Not sold yet? By 2000, the BEMs will be a bigger market than the European Union (EU). By 2010, they will represent a bigger market than the EU and Japan combined. Already, U.S. exports to the BEMs comprise almost one-fourth of total U.S. exports.
What makes a BEM a BEM? According to Jim Desler, public affairs director for the Commerce Department's International Trade Administration, population has a lot to do with it. "The Chinese Economic Area comes to mind instantly," says Desler. "In 20 or 30 years, it will be the biggest economy in the world." That's one reason India made the list, too. Huge populations equal huge markets for entrepreneurial exporters.
But that's not the only factor. This month, we take a closer look at four of the BEMs and the products each area is hot to get its hands on. (For a detailed look at the other six BEMs, check out next month's "Global Vision.")
These days, many U.S. small-business owners are finding the best and fastest way to grow their businesses is to export their products and services to foreign countries. It may not be for everyone, but exporting can boost the bottom line of many thriving domestic companies.
According to the Department of Commerce's International Trade Administration, the ripest products for exporting include paper products, electric and electronic equipment, chemical products, apparel, industrial machinery, computers, and agricultural and livestock products.
Some items, such as computers and peripherals, are hot almost everywhere. In Canada, for instance, the demand for personal computers skyrocketed between 1994 and 1995. Casual clothing with a U.S. flavor, such as surfwear or items bearing American logos, are also popular worldwide.
No matter what your business, however, experts agree there's sure to be a country out there that will welcome your product or service.

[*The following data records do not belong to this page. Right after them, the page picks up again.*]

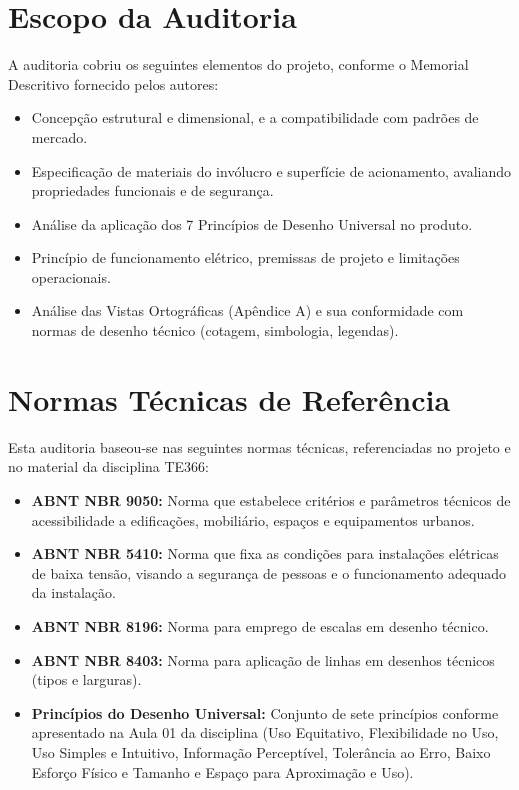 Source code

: \documentclass[12pt, openright, a4paper, openany, oneside, chapter=TITLE, section=TITLE, subsection=TITLE, subsubsection=TITLE, subsubsubsection=TITLE, subsubsubsection=TITLE, brazil]{abntex2}
\begin{document}
\chapter{Escopo da Auditoria}
\label{sec:escopo}

A auditoria cobriu os seguintes elementos do projeto, conforme o Memorial Descritivo fornecido pelos autores:

\begin{itemize}
    \item Concepção estrutural e dimensional, e a compatibilidade com padrões de mercado.
    \item Especificação de materiais do invólucro e superfície de acionamento, avaliando propriedades funcionais e de segurança.
    \item Análise da aplicação dos 7 Princípios de Desenho Universal no produto.
    \item Princípio de funcionamento elétrico, premissas de projeto e limitações operacionais.
    \item Análise das Vistas Ortográficas (Apêndice A) e sua conformidade com normas de desenho técnico (cotagem, simbologia, legendas).
\end{itemize}


\chapter{Normas Técnicas de Referência}
\label{sec:normas}

Esta auditoria baseou-se nas seguintes normas técnicas, referenciadas no projeto e no material da disciplina TE366:

\begin{itemize}
    \item \textbf{ABNT NBR 9050:} Norma que estabelece critérios e parâmetros técnicos de acessibilidade a edificações, mobiliário, espaços e equipamentos urbanos.
    \item \textbf{ABNT NBR 5410:} Norma que fixa as condições para instalações elétricas de baixa tensão, visando a segurança de pessoas e o funcionamento adequado da instalação.
    \item \textbf{ABNT NBR 8196:} Norma para emprego de escalas em desenho técnico.
    \item \textbf{ABNT NBR 8403:} Norma para aplicação de linhas em desenhos técnicos (tipos e larguras).
    \item \textbf{Princípios do Desenho Universal:} Conjunto de sete princípios conforme apresentado na Aula 01 da disciplina (Uso Equitativo, Flexibilidade no Uso, Uso Simples e Intuitivo, Informação Perceptível, Tolerância ao Erro, Baixo Esforço Físico e Tamanho e Espaço para Aproximação e Uso).
\end{itemize}
\end{document}
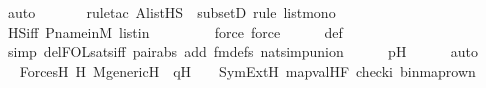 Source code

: \begin{isabellebody}
\ auto{\isacharbrackleft}{\kern0pt}{}{\isacharbrackright}{\kern0pt}\isanewline
\ \ \ \ \ \ \isamarkupfalse%
{\isacharparenleft}{\kern0pt}rule{\isacharunderscore}{\kern0pt}tac\ A{\isacharequal}{\kern0pt}{\isachardoublequoteopen}list{\isacharparenleft}{\kern0pt}HS{\isacharparenright}{\kern0pt}{\isachardoublequoteclose}\ \ subsetD{\isacharcomma}{\kern0pt}\ rule\ list{\isacharunderscore}{\kern0pt}mono{\isacharparenright}{\kern0pt}\isanewline
\ \ \ \ \isamarkupfalse%
\ HS{\isacharunderscore}{\kern0pt}iff\ P{\isacharunderscore}{\kern0pt}name{\isacharunderscore}{\kern0pt}in{\isacharunderscore}{\kern0pt}M\ listin{\isacharprime}{\kern0pt}{\isacharprime}{\kern0pt}\isanewline
\ \ \ \ \ \ \ \isamarkupfalse%
\ {\isacharparenleft}{\kern0pt}force{\isacharcomma}{\kern0pt}\ force{\isacharparenright}{\kern0pt}\isanewline
\ \ \ \ \isamarkupfalse%
\ {\isasymphi}{\isacharunderscore}{\kern0pt}def\isanewline
\ \ \ \ \ \isamarkupfalse%
\ {\isacharparenleft}{\kern0pt}simp\ del{\isacharcolon}{\kern0pt}FOL{\isacharunderscore}{\kern0pt}sats{\isacharunderscore}{\kern0pt}iff\ pair{\isacharunderscore}{\kern0pt}abs\ add{\isacharcolon}{\kern0pt}\ fm{\isacharunderscore}{\kern0pt}defs\ nat{\isacharunderscore}{\kern0pt}simp{\isacharunderscore}{\kern0pt}union{\isacharparenright}{\kern0pt}\isanewline
\ \ \ \ \isamarkupfalse%
\ pH\isanewline
\ \ \ \ \isamarkupfalse%
\ auto\isanewline
\ \ \isamarkupfalse%
\ \isamarkupfalse%
\ ForcesH{}{\isacharcolon}{\kern0pt}\ {\isachardoublequoteopen}{\isacharparenleft}{\kern0pt}{\isasymforall}H{\isachardot}{\kern0pt}\ M{\isacharunderscore}{\kern0pt}generic{\isacharparenleft}{\kern0pt}H{\isacharparenright}{\kern0pt}\ {\isasymand}\ q{\isasymin}H\ \ {\isasymlongrightarrow}\ \ SymExt{\isacharparenleft}{\kern0pt}H{\isacharparenright}{\kern0pt}{\isacharcomma}{\kern0pt}\ map{\isacharparenleft}{\kern0pt}val{\isacharparenleft}{\kern0pt}H{\isacharparenright}{\kern0pt}{\isacharcomma}{\kern0pt}{\isacharbrackleft}{\kern0pt}F{\isacharprime}{\kern0pt}{\isacharcomma}{\kern0pt}\ check{\isacharparenleft}{\kern0pt}i{\isacharparenright}{\kern0pt}{\isacharcomma}{\kern0pt}\ binmap{\isacharunderscore}{\kern0pt}row{\isacharprime}{\kern0pt}{\isacharparenleft}{\kern0pt}n{\isacharparenright}{\kern0pt}{\isacharbrackright}{\kern0pt}{\isacharparenright}{\kern0pt}\ {\isasymTurnstile}\ {\isasymphi}{\isacharparenright}{\kern0pt}{\isachardoublequoteclose}\isanewline
\ \ \ \ \isamarkupfalse%

\end{isabellebody}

Chinese Economic Area (CEA)
The chinese Economic Area--China, Hong Kong and Taiwan--is the largest of the BEMs and the seventh largest economy in the world. The CEA plans to spend nearly $500 billion on infrastructure projects in energy, transportation, telecommunications and environmental technology over the next six years, so business opportunities for American companies in these sectors abound.
Small-business owners with appropriate products would do well to peddle their wares to this hungry market. China welcomes aircraft parts, agricultural machinery and chemicals, and automotive parts and service equipment. Hong Kong needs electronic components, construction equipment, and books and periodicals. Taiwan is looking for electronic components, computer software and electronics.
Pining for technology, India is a prime market for U.S. companies specializing in telecommunications equipment. Less than 10 million telephone lines serve a population of 900 million people, and by 2000, that population is projected to reach 1 billion. Waiting lists for phone connections are up to 10 years long. Not surprisingly, U.S. exports of telecommunications equipment to India are expected to grow phenomenally over the next several years.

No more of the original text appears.